Duration of follow-up, the time from randomization to cessation of event ascertainment, is another important design parameter. In PLCO, a minimum of 10 years of follow-up was initially chosen to allow for sufficient time for mortality reductions, should any exist, to emerge. Although follow-up intervals of at least 7 years were typical in breast cancer screening trials [1
], it was assumed that the longer natural history of prostate cancer, and perhaps other cancers under study, warranted a longer follow-up period.

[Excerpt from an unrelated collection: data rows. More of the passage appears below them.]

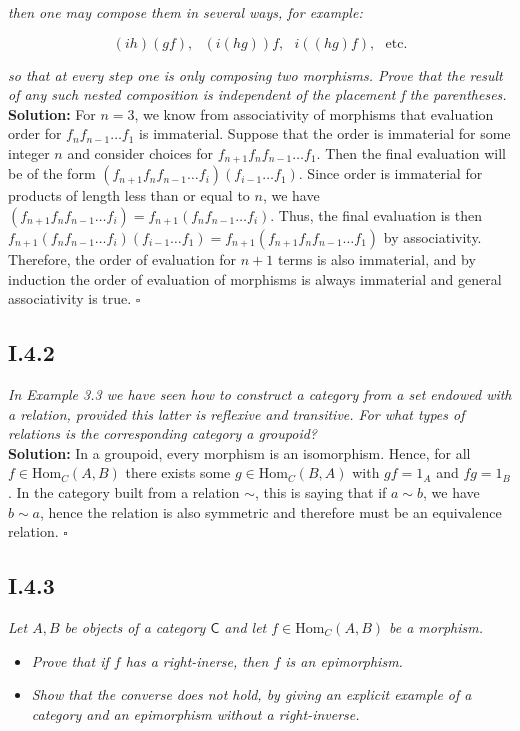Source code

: \documentclass[11pt,a4paper]{article}
\newcommand{\morph}[3]{\text{Hom}_{#1}(#2,#3)}
\begin{document}
\noindent \textit{then one may compose them in several ways, for example:}

$$(ih)(gf),\text{  }(i(hg))f,\text{  }i((hg)f),\text{  }\text{etc.}$$

\noindent \textit{so that at every step one is only composing two morphisms.  Prove that the result of any such nested composition is independent of the placement f the parentheses.}\\

\noindent\textbf{Solution: } For $n = 3$, we know from associativity of morphisms that evaluation order for $f_n f_{n-1}\dots f_1$ is immaterial.  Suppose that the order is immaterial for some integer $n$ and consider choices for $f_{n+1}f_n f_{n-1}\dots f_1$.  Then the final evaluation will be of the form $(f_{n+1}f_n f_{n-1} \dots f_i)(f_{i-1}\dots f_1)$.  Since order is immaterial for products of length less than or equal to $n$, we have $(f_{n+1}f_n f_{n-1} \dots f_i) = f_{n+1}(f_n f_{n-1} \dots f_i)$.  Thus, the final evaluation is then $f_{n+1}(f_n f_{n-1} \dots f_i)(f_{i-1}\dots f_1) = f_{n+1}(f_{n+1}f_n f_{n-1}\dots f_1)$ by associativity.  Therefore, the order of evaluation for $n+1$ terms is also immaterial, and by induction the order of evaluation of morphisms is always immaterial and general associativity is true. $\square$

\subsection*{I.4.2} \textit{In Example 3.3 we have seen how to construct a category from a set endowed with a relation, provided this latter is reflexive and transitive.  For what types of relations is the corresponding category a groupoid?} \\

\noindent \textbf{Solution: } In a groupoid, every morphism is an isomorphism.  Hence, for all $f \in \morph{C}{A}{B}$ there exists some $g \in \morph{C}{B}{A}$ with $gf=1_A$ and $fg = 1_B$.  In the category built from a relation $\sim$, this is saying that if $a \sim b$, we have $b \sim a$, hence the relation is also symmetric and therefore must be an equivalence relation. $\square$

\subsection*{I.4.3} \textit{Let $A,B$ be objects of a category $\textsf{C}$ and let $f \in \morph{C}{A}{B}$ be a morphism.}
\begin{itemize}
\item \textit{Prove that if $f$ has a right-inerse, then $f$ is an epimorphism.}
\item \textit{Show that the converse does not hold, by giving an explicit example of a category and an epimorphism without a right-inverse.}
\end{itemize}
\end{document}

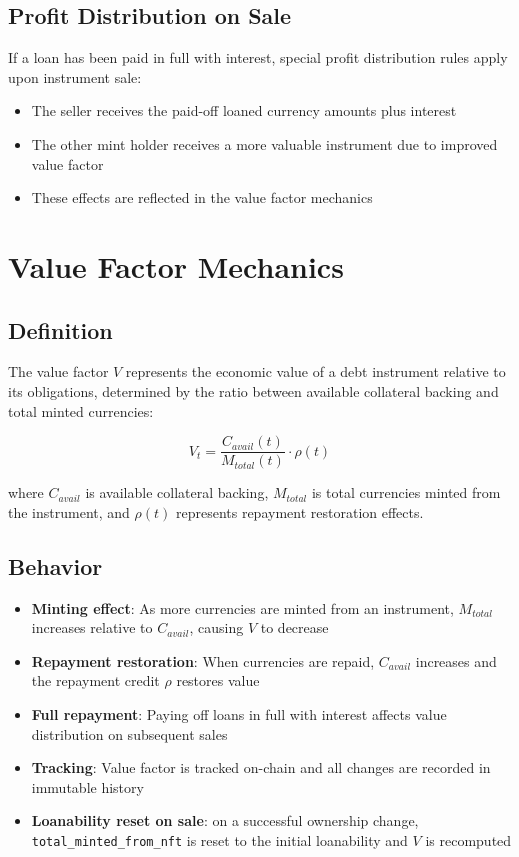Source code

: \documentclass[11pt,a4paper]{article}
\begin{document}
\subsection{Profit Distribution on Sale}
If a loan has been paid in full with interest, special profit distribution rules apply upon instrument sale:
\begin{itemize}
\item The seller receives the paid-off loaned currency amounts plus interest
\item The other mint holder receives a more valuable instrument due to improved value factor
\item These effects are reflected in the value factor mechanics
\end{itemize}

\section{Value Factor Mechanics}
\subsection{Definition}
The value factor $V$ represents the economic value of a debt instrument relative to its obligations, determined by the ratio between available collateral backing and total minted currencies:

\begin{equation}
V_t = \frac{C_{avail}(t)}{M_{total}(t)} \cdot \rho(t)
\end{equation}

where $C_{avail}$ is available collateral backing, $M_{total}$ is total currencies minted from the instrument, and $\rho(t)$ represents repayment restoration effects.

\subsection{Behavior}
\begin{itemize}
\item \textbf{Minting effect}: As more currencies are minted from an instrument, $M_{total}$ increases relative to $C_{avail}$, causing $V$ to decrease
\item \textbf{Repayment restoration}: When currencies are repaid, $C_{avail}$ increases and the repayment credit $\rho$ restores value
\item \textbf{Full repayment}: Paying off loans in full with interest affects value distribution on subsequent sales
\item \textbf{Tracking}: Value factor is tracked on-chain and all changes are recorded in immutable history
\item \textbf{Loanability reset on sale}: on a successful ownership change, \texttt{total\_minted\_from\_nft} is reset to the initial loanability and $V$ is recomputed
\end{itemize}
\end{document}
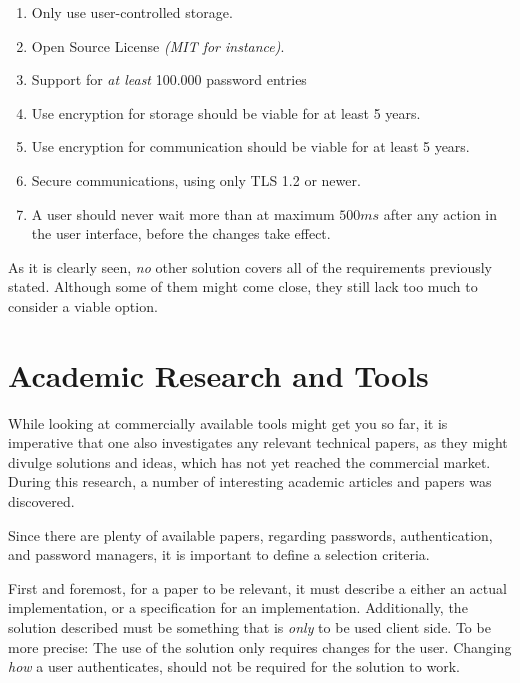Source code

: 					\vspace{-3ex}\begin{enumerate}
						\setlength\itemsep{0.1em}
						\item Only use user-controlled storage.\label{item:user_storage}
						\item Open Source License \emph{(MIT for instance)}. \label{item:open-source}
						\item Support for \emph{at least} 100.000 password entries \label{item:entries}
						\item Use encryption for storage should be viable for at least 5 years. \label{item:encryption}
						\item Use encryption for communication should be viable for at least 5 years. \label{item:comms}
						\item Secure communications, using only TLS 1.2 or newer. \label{item:tls1.2}
						\item A user should never wait more than at maximum $500ms$ after any action in the user interface, before the changes take effect. \label{item:delay}
					\end{enumerate}

				

				As it is clearly seen, \emph{no} other solution covers all of the requirements previously stated. Although some of them might come close, they still lack too much to consider a viable option.
		

	\section{Academic Research and Tools}
		While looking at commercially available tools might get you so far, it is imperative that one also investigates any relevant technical papers, as they might divulge solutions and ideas, which has not yet reached the commercial market. During this research, a number of interesting academic articles and papers was discovered. 

		Since there are plenty of available papers, regarding passwords, authentication, and password managers, it is important to define a selection criteria.

		First and foremost, for a paper to be relevant, it must describe a either an actual implementation, or a specification for an implementation. Additionally, the solution described must be something that is \emph{only} to be used client side. To be more precise: The use of the solution only requires changes for the user. Changing \emph{how} a user authenticates, should not be required for the solution to work.

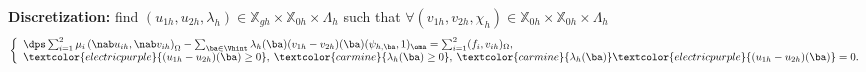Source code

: \documentclass[10 pt]{beamer}
\begin{document}
\begin{frame}
\begin{itemize}
\end{itemize}
\vspace{0.5 cm}
\textbf{Discretization:}
find $(u_{1h},u_{2h},\lambda_h)\in {\mathbb{X}}_{gh} \times {\mathbb{X}}_{0h} \times \Lambda_h$  such that $\forall (v_{1h},v_{2h}, \chi_h) \in {\mathbb{X}}_{0h} \times {\mathbb{X}}_{0h} \times \Lambda_h$
\begin{equation*}
\left\lbrace\begin{array}{llccc}
\dps \sum_{i=1}^2 \mu_i \left(\nab u_{ih},\nab v_{ih}\right)_{\Omega} - \sum_{{\ba}\in \Vhint} \lambda_h({\ba})(v_{1h}-v_{2h})({\ba}) (\psi_{h,\ba}, 1)_{\oma}= \sum_{i=1}^2 (f_i,v_{ih})_{\Omega}, \\
\textcolor{electricpurple}{(u_{1h}-u_{2h})(\ba) \geq 0}, \: \textcolor{carmine}{\lambda_h(\ba) \geq 0}, \: \textcolor{carmine}{\lambda_h(\ba)} \textcolor{electricpurple}{(u_{1h}-u_{2h})(\ba)}=0.
\end{array}
\right.
\end{equation*}
\end{frame}
\end{document}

In the National Lung Screening Trial (NLST), modeling of the disease and screening processes resulted in the decision to capture endpoint events over an approximately 7 year period [19
]. It must be recognized that these and other design parameters were chosen using the best information available at the time of design and may be subject to change as a result of data gathered during the trial and other information. In the Minnesota FOBT trial [25
], the screening and follow-up periods chosen at the beginning of the trial were ultimately both extended, resulting in the opportunity for a mortality reduction to emerge.